- TRY IT:
If a line in the listing below contains "BandList", return that line.
[Start of Attachment]
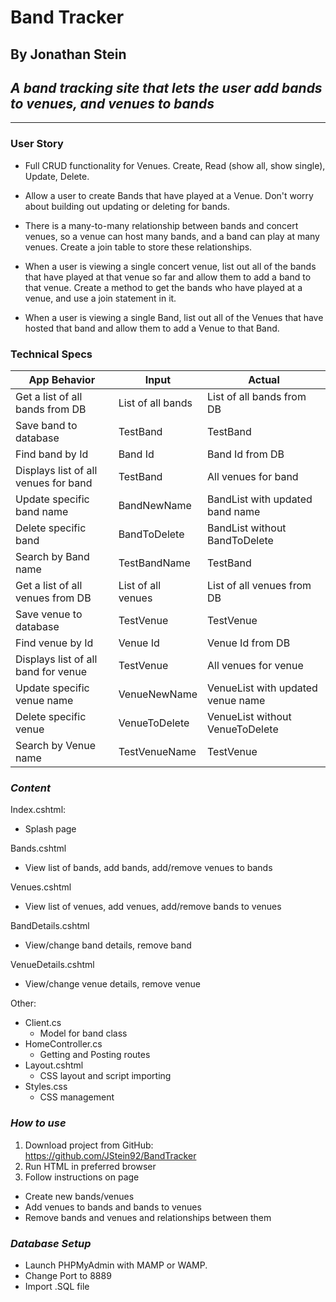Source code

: # Band Tracker #
## By Jonathan Stein ##
## _A band tracking site that lets the user add bands to venues, and venues to bands_ ##
___


### User Story



- Full CRUD functionality for Venues. Create, Read (show all, show single), Update, Delete.

- Allow a user to create Bands that have played at a Venue. Don't worry about building out updating or deleting for bands.

- There is a many-to-many relationship between bands and concert venues, so a venue can host many bands, and a band can play at many venues. Create a join table to store these relationships.

- When a user is viewing a single concert venue, list out all of the bands that have played at that venue so far and allow them to add a band to that venue. Create a method to get the bands who have played at a venue, and use a join statement in it.

- When a user is viewing a single Band, list out all of the Venues that have hosted that band and allow them to add a Venue to that Band.



### Technical Specs

| App Behavior | Input | Actual |
|----|----|----|  
|  Get a list of all bands from DB | List of all bands | List of all bands from DB |
|  Save band to database  |  TestBand  |  TestBand  |
|  Find band by Id | Band Id | Band Id from DB |
|  Displays list of all venues for band | TestBand | All venues for band |
| Update specific band name | BandNewName | BandList with updated band name |
| Delete specific band | BandToDelete  | BandList without BandToDelete  |
| Search by Band name | TestBandName | TestBand |
|  Get a list of all venues from DB | List of all venues | List of all venues from DB |
|  Save venue to database  |  TestVenue  |  TestVenue  |
|  Find venue by Id | Venue Id | Venue Id from DB |
|  Displays list of all band for venue | TestVenue | All venues for venue |
| Update specific venue name | VenueNewName | VenueList with updated venue name |
| Delete specific venue | VenueToDelete  | VenueList without VenueToDelete  |
| Search by Venue name | TestVenueName | TestVenue |

### _Content_ ###

Index.cshtml:
- Splash page

Bands.cshtml
- View list of bands, add bands, add/remove venues to bands

Venues.cshtml
- View list of venues, add venues, add/remove bands to venues

BandDetails.cshtml
- View/change band details, remove band

VenueDetails.cshtml
- View/change venue details, remove venue


Other:
- Client.cs
  - Model for band class
- HomeController.cs
  - Getting and Posting routes
- Layout.cshtml
  - CSS layout and script importing
- Styles.css
  - CSS management

### _How to use_ ###

1. Download project from GitHub: https://github.com/JStein92/BandTracker
2. Run HTML in preferred browser
3. Follow instructions on page
  - Create new bands/venues
  - Add venues to bands and bands to venues
  - Remove bands and venues and relationships between them


### _Database Setup_ ###

- Launch PHPMyAdmin with MAMP or WAMP.
- Change Port to 8889
- Import .SQL file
[End of Attachment]
- ANSWER SPACE:
| Update specific band name | BandNewName | BandList with updated band name |
| Delete specific band | BandToDelete  | BandList without BandToDelete  |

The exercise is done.